Lexmark Inc. (LXK - Analyst Report) is reportedly selling its non-profitable inkjet business to Japan-based consumer electronics provider Funai Electric Co. for $100.0 million. The decision to divest its inkjet business is in line with Lexmark’s restructuring plan announced in Aug 2012.
As part of its restructuring initiatives, Lexmark planned to abandon its consumer-based inkjet hardware (printers) business, which failed to generate profits for the past few quarters. Instead, the company intended to focus more on the high-margin imaging and software solutions business.
Further, Lexmark also announced plans to shut down its inkjet supplies manufacturing facility in Cebu, Philippines, by 2015, resulting in a headcount reduction of 1,700 employees. The exit from the Inkjet business is expected to save roughly $85.0 million of cash annually in 2013 and roughly $95.0 million annually by 2015. But the company will record a pre-tax severance charge of $30.0 million in 2013 and $10.0 million in 2014 and 2015 each.

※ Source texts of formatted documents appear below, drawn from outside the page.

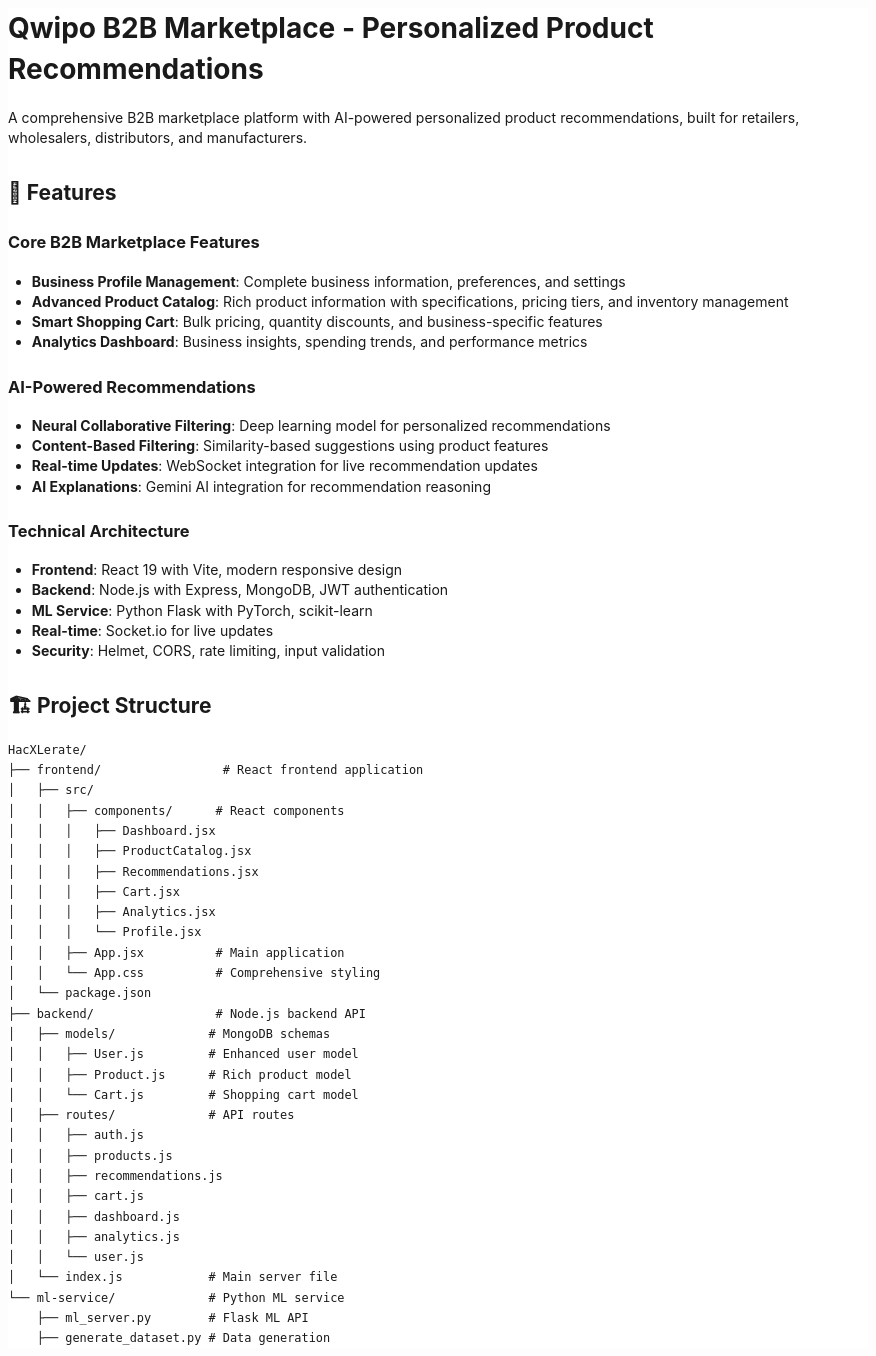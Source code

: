# Qwipo B2B Marketplace - Personalized Product Recommendations

A comprehensive B2B marketplace platform with AI-powered personalized product recommendations, built for retailers, wholesalers, distributors, and manufacturers.

## 🚀 Features

### Core B2B Marketplace Features
- **Business Profile Management**: Complete business information, preferences, and settings
- **Advanced Product Catalog**: Rich product information with specifications, pricing tiers, and inventory management
- **Smart Shopping Cart**: Bulk pricing, quantity discounts, and business-specific features
- **Analytics Dashboard**: Business insights, spending trends, and performance metrics

### AI-Powered Recommendations
- **Neural Collaborative Filtering**: Deep learning model for personalized recommendations
- **Content-Based Filtering**: Similarity-based suggestions using product features
- **Real-time Updates**: WebSocket integration for live recommendation updates
- **AI Explanations**: Gemini AI integration for recommendation reasoning

### Technical Architecture
- **Frontend**: React 19 with Vite, modern responsive design
- **Backend**: Node.js with Express, MongoDB, JWT authentication
- **ML Service**: Python Flask with PyTorch, scikit-learn
- **Real-time**: Socket.io for live updates
- **Security**: Helmet, CORS, rate limiting, input validation

## 🏗️ Project Structure

```
HacXLerate/
├── frontend/                 # React frontend application
│   ├── src/
│   │   ├── components/      # React components
│   │   │   ├── Dashboard.jsx
│   │   │   ├── ProductCatalog.jsx
│   │   │   ├── Recommendations.jsx
│   │   │   ├── Cart.jsx
│   │   │   ├── Analytics.jsx
│   │   │   └── Profile.jsx
│   │   ├── App.jsx          # Main application
│   │   └── App.css          # Comprehensive styling
│   └── package.json
├── backend/                 # Node.js backend API
│   ├── models/             # MongoDB schemas
│   │   ├── User.js         # Enhanced user model
│   │   ├── Product.js      # Rich product model
│   │   └── Cart.js         # Shopping cart model
│   ├── routes/             # API routes
│   │   ├── auth.js
│   │   ├── products.js
│   │   ├── recommendations.js
│   │   ├── cart.js
│   │   ├── dashboard.js
│   │   ├── analytics.js
│   │   └── user.js
│   └── index.js            # Main server file
└── ml-service/             # Python ML service
    ├── ml_server.py        # Flask ML API
    ├── generate_dataset.py # Data generation
```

Per the contract, Funai will take over all the assets of inkjet business along with 1,500 inkjet patents, inkjet-related research and development assets and tools, the manufacturing facility in Philippines and inkjet-related technologies.
Funai shares a longstanding business tie with Lexmark. Previously, Funai supplied hardware for Lexmark’s inkjet printers. Hence, it will be easier for Funai to integrate the business within its operations. The quick integration will also help Lexmark’s existing inkjet customers as they can get the services, software and supplies without any interruption.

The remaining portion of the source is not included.